The tragic island beauty waiting to reclaim its holiday crown

Disasters and dictators have kept tourists away from this sleeping Caribbean beauty – but there is hope that could one day change

The best view on Haiti is reached on horseback, past the ruins of a palace that looks like Versailles transposed to the Caribbean. A winding path takes you up a lush mountain that’s crowned with an extraordinary stone battleship called the Citadelle. It is the largest fortress in the Americas, and for more than two centuries has stood as the final guarantor of Haitian independence.

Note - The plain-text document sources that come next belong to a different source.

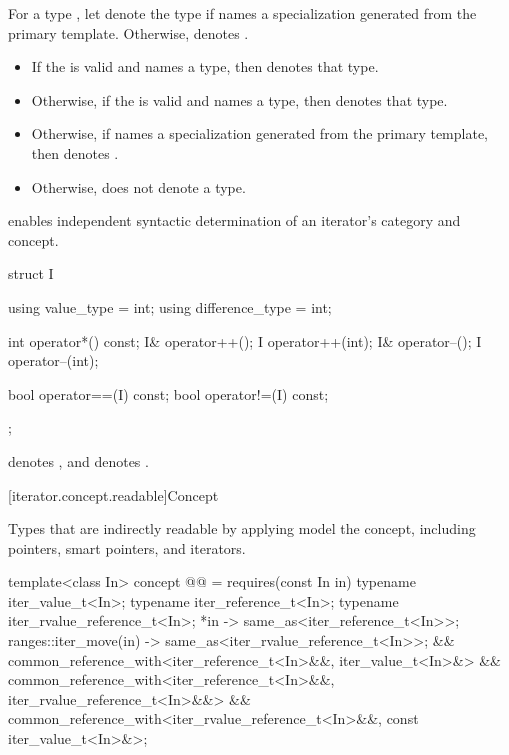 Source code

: \pnum
For a type , let  denote
the type  if  names
a specialization generated from the primary template.
Otherwise,  denotes
.
\begin{itemize}
\item If the 
   is valid
  and names a type, then  denotes that
  type.
\item Otherwise, if the 
  is valid and names a type, then 
  denotes that type.
\item Otherwise, if  names a specialization generated
  from the primary template, then 
  denotes .
\item Otherwise,  does not denote a type.
\end{itemize}

\pnum
\begin{note}
 enables independent syntactic determination
of an iterator's category and concept.
\end{note}
\begin{example}
\begin{codeblock}
struct I {
  using value_type = int;
  using difference_type = int;

  int operator*() const;
  I& operator++();
  I operator++(int);
  I& operator--();
  I operator--(int);

  bool operator==(I) const;
  bool operator!=(I) const;
};
\end{codeblock}
 denotes ,
and  denotes .
\end{example}

[iterator.concept.readable]{Concept }

\pnum
Types that are indirectly readable by applying 
model the  concept, including
pointers, smart pointers, and iterators.

\begin{codeblock}
template<class In>
  concept @@ =
    requires(const In in) {
      typename iter_value_t<In>;
      typename iter_reference_t<In>;
      typename iter_rvalue_reference_t<In>;
      { *in } -> same_as<iter_reference_t<In>>;
      { ranges::iter_move(in) } -> same_as<iter_rvalue_reference_t<In>>;
    } &&
    common_reference_with<iter_reference_t<In>&&, iter_value_t<In>&> &&
    common_reference_with<iter_reference_t<In>&&, iter_rvalue_reference_t<In>&&> &&
    common_reference_with<iter_rvalue_reference_t<In>&&, const iter_value_t<In>&>;
\end{codeblock}

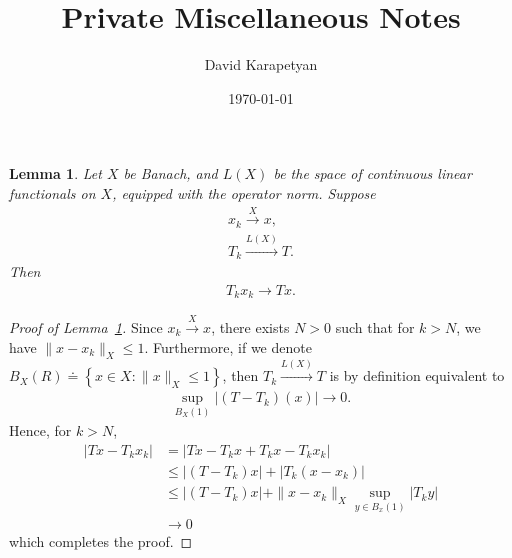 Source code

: \documentclass[12pt,reqno]{amsart}
\numberwithin{equation}{section}  %
\newtheorem{lemma}[theorem]{Lemma}
\begin{document}
\title{Private Miscellaneous Notes}
\author{David Karapetyan}
\address{Department of Mathematics  \\
    University  of Notre Dame\\
        Notre Dame, IN 46556 }
        \date{\today}
        \maketitle
        \section{}
        \label{sec:ll}
        
\begin{lemma}
Let $X$ be Banach, and $L(X)$ be the space of continuous linear functionals on
$X$, equipped with the operator norm. Suppose 
%
%
\begin{gather*}
  x_{k} \xrightarrow{X} x,
  \\
  T_{k} \xrightarrow{L(X)} T.
\end{gather*}
%
%
Then
\begin{gather*}
  T_{k} x_{k} \to Tx.
\end{gather*}
%
\label{lem:diag}
\end{lemma}
%
%
\begin{proof}[Proof of Lemma~\ref{lem:diag}]
  Since $x_{k} \xrightarrow{X} x$, there exists $N > 0$ such that for $k > N$,
  we have $\|x -x_{k} \|_{X} \le 1$. Furthermore, if we denote $B_{X}(R) \doteq
  \left\{ x \in X: \| x \|_{X} \le 1 \right\}$, then $T_{k}
  \xrightarrow{L(X)} T$ is by definition equivalent to 
  \begin{equation*}
  \begin{split}
    \sup_{B_{X}(1)}  | (T - T_{k})(x) | \to 0.
  \end{split}
  \end{equation*}
  Hence, for $k > N$, 
  \begin{equation*}
  \begin{split}
    | Tx - T_{k}x_{k} |
    & = | Tx - T_{k}x + T_{k}x - T_{k}x_{k} |
    \\
    & \le | (T - T_{k})x | + | T_{k}(x -x_{k}) |
    \\
    & \le | (T - T_{k})x |
    + \| x - x_{k}\|_{X} \sup_{y \in B_{x}(1)} | T_{k}y |
    \\
    & \to 0
  \end{split}
  \end{equation*}
  which completes the proof.
\end{proof}
\end{document}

Both fort and palace (the sweetly named Sans Souci) were the vision of Henry Christophe, one of Toussaint Louverture’s favourite generals, who crowned himself King of Haiti and was a favoured correspondent of abolitionists like William Wilberforce.

In terms of scale and setting, Machu Picchu in Peru is probably the only site I’ve visited that can compare with the Citadelle. In any other country in the world, it would be heaving with tourists, but I’ve rarely shared with anyone other than parties of local schoolchildren.

Tourists have flocked here in the past. In the post-war period the jazz clubs and casinos of Port-au-Prince were rivalled only by those of pre-revolutionary Havana. But in 1957 the long dark years of the Duvalier dictatorship fell over Haiti, casting a shadow it is yet to fully emerge from.